**SUPPLIED DATA**

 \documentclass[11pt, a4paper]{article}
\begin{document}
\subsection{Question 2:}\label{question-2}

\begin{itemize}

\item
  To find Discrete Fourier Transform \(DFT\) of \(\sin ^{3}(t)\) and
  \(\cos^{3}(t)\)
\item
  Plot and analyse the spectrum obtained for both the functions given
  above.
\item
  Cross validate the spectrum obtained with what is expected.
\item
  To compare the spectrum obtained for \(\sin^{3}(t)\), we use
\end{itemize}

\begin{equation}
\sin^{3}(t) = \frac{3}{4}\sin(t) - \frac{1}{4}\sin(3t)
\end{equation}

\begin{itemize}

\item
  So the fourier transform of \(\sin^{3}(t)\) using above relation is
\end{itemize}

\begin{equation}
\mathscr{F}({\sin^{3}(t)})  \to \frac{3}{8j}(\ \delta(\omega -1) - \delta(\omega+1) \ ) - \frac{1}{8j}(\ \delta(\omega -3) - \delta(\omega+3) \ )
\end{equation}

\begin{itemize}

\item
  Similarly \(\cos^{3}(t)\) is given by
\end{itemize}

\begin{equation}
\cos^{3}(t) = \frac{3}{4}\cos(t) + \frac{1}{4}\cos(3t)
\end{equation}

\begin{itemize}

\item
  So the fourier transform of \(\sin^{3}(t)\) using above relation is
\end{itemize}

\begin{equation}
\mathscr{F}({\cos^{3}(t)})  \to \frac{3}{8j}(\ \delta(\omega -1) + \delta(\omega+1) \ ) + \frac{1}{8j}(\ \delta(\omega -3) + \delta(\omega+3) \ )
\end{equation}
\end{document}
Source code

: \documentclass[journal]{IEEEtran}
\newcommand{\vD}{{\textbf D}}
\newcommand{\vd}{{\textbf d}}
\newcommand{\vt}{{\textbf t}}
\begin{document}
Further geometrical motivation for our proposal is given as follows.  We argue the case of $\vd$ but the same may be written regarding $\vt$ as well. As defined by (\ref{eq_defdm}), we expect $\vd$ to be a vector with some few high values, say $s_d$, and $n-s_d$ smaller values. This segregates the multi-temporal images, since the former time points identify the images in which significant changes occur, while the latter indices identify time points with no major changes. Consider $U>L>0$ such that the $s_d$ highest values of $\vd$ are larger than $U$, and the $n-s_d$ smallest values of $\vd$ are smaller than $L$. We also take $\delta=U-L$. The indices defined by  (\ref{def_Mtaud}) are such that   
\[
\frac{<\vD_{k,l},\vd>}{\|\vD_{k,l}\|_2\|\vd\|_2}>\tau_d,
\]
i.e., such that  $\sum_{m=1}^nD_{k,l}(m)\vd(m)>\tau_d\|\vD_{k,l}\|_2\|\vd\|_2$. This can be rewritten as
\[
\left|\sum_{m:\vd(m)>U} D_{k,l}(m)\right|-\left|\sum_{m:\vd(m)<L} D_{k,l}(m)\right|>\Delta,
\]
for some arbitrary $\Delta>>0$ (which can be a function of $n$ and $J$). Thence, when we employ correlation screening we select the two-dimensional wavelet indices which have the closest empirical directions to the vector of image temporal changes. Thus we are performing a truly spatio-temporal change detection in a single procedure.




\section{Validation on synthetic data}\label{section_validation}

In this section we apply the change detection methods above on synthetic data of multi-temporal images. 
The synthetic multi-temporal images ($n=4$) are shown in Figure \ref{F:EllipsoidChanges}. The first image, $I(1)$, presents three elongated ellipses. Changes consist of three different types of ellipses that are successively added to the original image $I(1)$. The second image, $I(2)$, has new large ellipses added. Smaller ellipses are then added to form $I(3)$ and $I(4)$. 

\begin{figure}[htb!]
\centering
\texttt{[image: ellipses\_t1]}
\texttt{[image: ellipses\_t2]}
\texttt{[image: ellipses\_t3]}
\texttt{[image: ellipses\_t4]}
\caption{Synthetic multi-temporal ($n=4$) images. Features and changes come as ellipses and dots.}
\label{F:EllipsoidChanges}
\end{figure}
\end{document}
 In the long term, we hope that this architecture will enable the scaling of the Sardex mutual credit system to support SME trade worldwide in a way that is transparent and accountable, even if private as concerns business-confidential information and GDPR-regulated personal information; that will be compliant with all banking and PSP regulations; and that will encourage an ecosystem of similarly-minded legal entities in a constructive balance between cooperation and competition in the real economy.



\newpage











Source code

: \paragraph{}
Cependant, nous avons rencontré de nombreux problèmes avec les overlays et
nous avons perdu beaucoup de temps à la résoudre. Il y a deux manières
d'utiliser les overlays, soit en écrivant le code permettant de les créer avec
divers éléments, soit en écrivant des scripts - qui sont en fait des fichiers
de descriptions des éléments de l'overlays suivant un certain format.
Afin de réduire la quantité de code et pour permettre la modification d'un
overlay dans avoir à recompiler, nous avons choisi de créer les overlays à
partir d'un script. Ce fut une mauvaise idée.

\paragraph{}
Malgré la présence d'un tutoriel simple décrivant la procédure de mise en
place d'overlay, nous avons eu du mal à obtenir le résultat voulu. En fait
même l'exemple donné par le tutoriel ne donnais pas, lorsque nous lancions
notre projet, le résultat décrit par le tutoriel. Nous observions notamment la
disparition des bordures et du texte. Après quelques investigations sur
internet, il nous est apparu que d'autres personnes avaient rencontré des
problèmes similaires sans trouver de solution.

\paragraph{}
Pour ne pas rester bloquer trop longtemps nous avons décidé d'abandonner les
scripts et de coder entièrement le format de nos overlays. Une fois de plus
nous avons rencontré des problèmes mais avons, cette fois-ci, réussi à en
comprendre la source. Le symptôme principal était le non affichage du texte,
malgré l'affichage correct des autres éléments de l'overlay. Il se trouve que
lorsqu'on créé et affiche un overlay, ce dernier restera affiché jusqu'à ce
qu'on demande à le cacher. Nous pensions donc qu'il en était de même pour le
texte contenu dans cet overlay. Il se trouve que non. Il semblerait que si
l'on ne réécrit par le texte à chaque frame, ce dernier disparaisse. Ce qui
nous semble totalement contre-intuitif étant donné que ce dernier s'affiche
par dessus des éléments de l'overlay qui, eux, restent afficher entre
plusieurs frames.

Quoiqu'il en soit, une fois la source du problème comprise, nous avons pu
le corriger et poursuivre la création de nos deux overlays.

**WORK ITEM**
A word-for-word copy of all the entries is required.

**RESULT FOR THIS TASK**
 \documentclass[11pt, a4paper]{article}
\begin{document}
\subsection{Question 2:}\label{question-2}

\begin{itemize}

\item
  To find Discrete Fourier Transform \(DFT\) of \(\sin ^{3}(t)\) and
  \(\cos^{3}(t)\)
\item
  Plot and analyse the spectrum obtained for both the functions given
  above.
\item
  Cross validate the spectrum obtained with what is expected.
\item
  To compare the spectrum obtained for \(\sin^{3}(t)\), we use
\end{itemize}

\begin{equation}
\sin^{3}(t) = \frac{3}{4}\sin(t) - \frac{1}{4}\sin(3t)
\end{equation}

\begin{itemize}

\item
  So the fourier transform of \(\sin^{3}(t)\) using above relation is
\end{itemize}

\begin{equation}
\mathscr{F}({\sin^{3}(t)})  \to \frac{3}{8j}(\ \delta(\omega -1) - \delta(\omega+1) \ ) - \frac{1}{8j}(\ \delta(\omega -3) - \delta(\omega+3) \ )
\end{equation}

\begin{itemize}

\item
  Similarly \(\cos^{3}(t)\) is given by
\end{itemize}

\begin{equation}
\cos^{3}(t) = \frac{3}{4}\cos(t) + \frac{1}{4}\cos(3t)
\end{equation}

\begin{itemize}

\item
  So the fourier transform of \(\sin^{3}(t)\) using above relation is
\end{itemize}

\begin{equation}
\mathscr{F}({\cos^{3}(t)})  \to \frac{3}{8j}(\ \delta(\omega -1) + \delta(\omega+1) \ ) + \frac{1}{8j}(\ \delta(\omega -3) + \delta(\omega+3) \ )
\end{equation}
\end{document}
Source code

: \documentclass[journal]{IEEEtran}
\newcommand{\vD}{{\textbf D}}
\newcommand{\vd}{{\textbf d}}
\newcommand{\vt}{{\textbf t}}
\begin{document}
Further geometrical motivation for our proposal is given as follows.  We argue the case of $\vd$ but the same may be written regarding $\vt$ as well. As defined by (\ref{eq_defdm}), we expect $\vd$ to be a vector with some few high values, say $s_d$, and $n-s_d$ smaller values. This segregates the multi-temporal images, since the former time points identify the images in which significant changes occur, while the latter indices identify time points with no major changes. Consider $U>L>0$ such that the $s_d$ highest values of $\vd$ are larger than $U$, and the $n-s_d$ smallest values of $\vd$ are smaller than $L$. We also take $\delta=U-L$. The indices defined by  (\ref{def_Mtaud}) are such that   
\[
\frac{<\vD_{k,l},\vd>}{\|\vD_{k,l}\|_2\|\vd\|_2}>\tau_d,
\]
i.e., such that  $\sum_{m=1}^nD_{k,l}(m)\vd(m)>\tau_d\|\vD_{k,l}\|_2\|\vd\|_2$. This can be rewritten as
\[
\left|\sum_{m:\vd(m)>U} D_{k,l}(m)\right|-\left|\sum_{m:\vd(m)<L} D_{k,l}(m)\right|>\Delta,
\]
for some arbitrary $\Delta>>0$ (which can be a function of $n$ and $J$). Thence, when we employ correlation screening we select the two-dimensional wavelet indices which have the closest empirical directions to the vector of image temporal changes. Thus we are performing a truly spatio-temporal change detection in a single procedure.




\section{Validation on synthetic data}\label{section_validation}

In this section we apply the change detection methods above on synthetic data of multi-temporal images. 
The synthetic multi-temporal images ($n=4$) are shown in Figure \ref{F:EllipsoidChanges}. The first image, $I(1)$, presents three elongated ellipses. Changes consist of three different types of ellipses that are successively added to the original image $I(1)$. The second image, $I(2)$, has new large ellipses added. Smaller ellipses are then added to form $I(3)$ and $I(4)$. 

\begin{figure}[htb!]
\centering
\texttt{[image: ellipses\_t1]}
\texttt{[image: ellipses\_t2]}
\texttt{[image: ellipses\_t3]}
\texttt{[image: ellipses\_t4]}
\caption{Synthetic multi-temporal ($n=4$) images. Features and changes come as ellipses and dots.}
\label{F:EllipsoidChanges}
\end{figure}
\end{document}
 In the long term, we hope that this architecture will enable the scaling of the Sardex mutual credit system to support SME trade worldwide in a way that is transparent and accountable, even if private as concerns business-confidential information and GDPR-regulated personal information; that will be compliant with all banking and PSP regulations; and that will encourage an ecosystem of similarly-minded legal entities in a constructive balance between cooperation and competition in the real economy.



\newpage











Source code

: \paragraph{}
Cependant, nous avons rencontré de nombreux problèmes avec les overlays et
nous avons perdu beaucoup de temps à la résoudre. Il y a deux manières
d'utiliser les overlays, soit en écrivant le code permettant de les créer avec
divers éléments, soit en écrivant des scripts - qui sont en fait des fichiers
de descriptions des éléments de l'overlays suivant un certain format.
Afin de réduire la quantité de code et pour permettre la modification d'un
overlay dans avoir à recompiler, nous avons choisi de créer les overlays à
partir d'un script. Ce fut une mauvaise idée.

\paragraph{}
Malgré la présence d'un tutoriel simple décrivant la procédure de mise en
place d'overlay, nous avons eu du mal à obtenir le résultat voulu. En fait
même l'exemple donné par le tutoriel ne donnais pas, lorsque nous lancions
notre projet, le résultat décrit par le tutoriel. Nous observions notamment la
disparition des bordures et du texte. Après quelques investigations sur
internet, il nous est apparu que d'autres personnes avaient rencontré des
problèmes similaires sans trouver de solution.

\paragraph{}
Pour ne pas rester bloquer trop longtemps nous avons décidé d'abandonner les
scripts et de coder entièrement le format de nos overlays. Une fois de plus
nous avons rencontré des problèmes mais avons, cette fois-ci, réussi à en
comprendre la source. Le symptôme principal était le non affichage du texte,
malgré l'affichage correct des autres éléments de l'overlay. Il se trouve que
lorsqu'on créé et affiche un overlay, ce dernier restera affiché jusqu'à ce
qu'on demande à le cacher. Nous pensions donc qu'il en était de même pour le
texte contenu dans cet overlay. Il se trouve que non. Il semblerait que si
l'on ne réécrit par le texte à chaque frame, ce dernier disparaisse. Ce qui
nous semble totalement contre-intuitif étant donné que ce dernier s'affiche
par dessus des éléments de l'overlay qui, eux, restent afficher entre
plusieurs frames.

Quoiqu'il en soit, une fois la source du problème comprise, nous avons pu
le corriger et poursuivre la création de nos deux overlays.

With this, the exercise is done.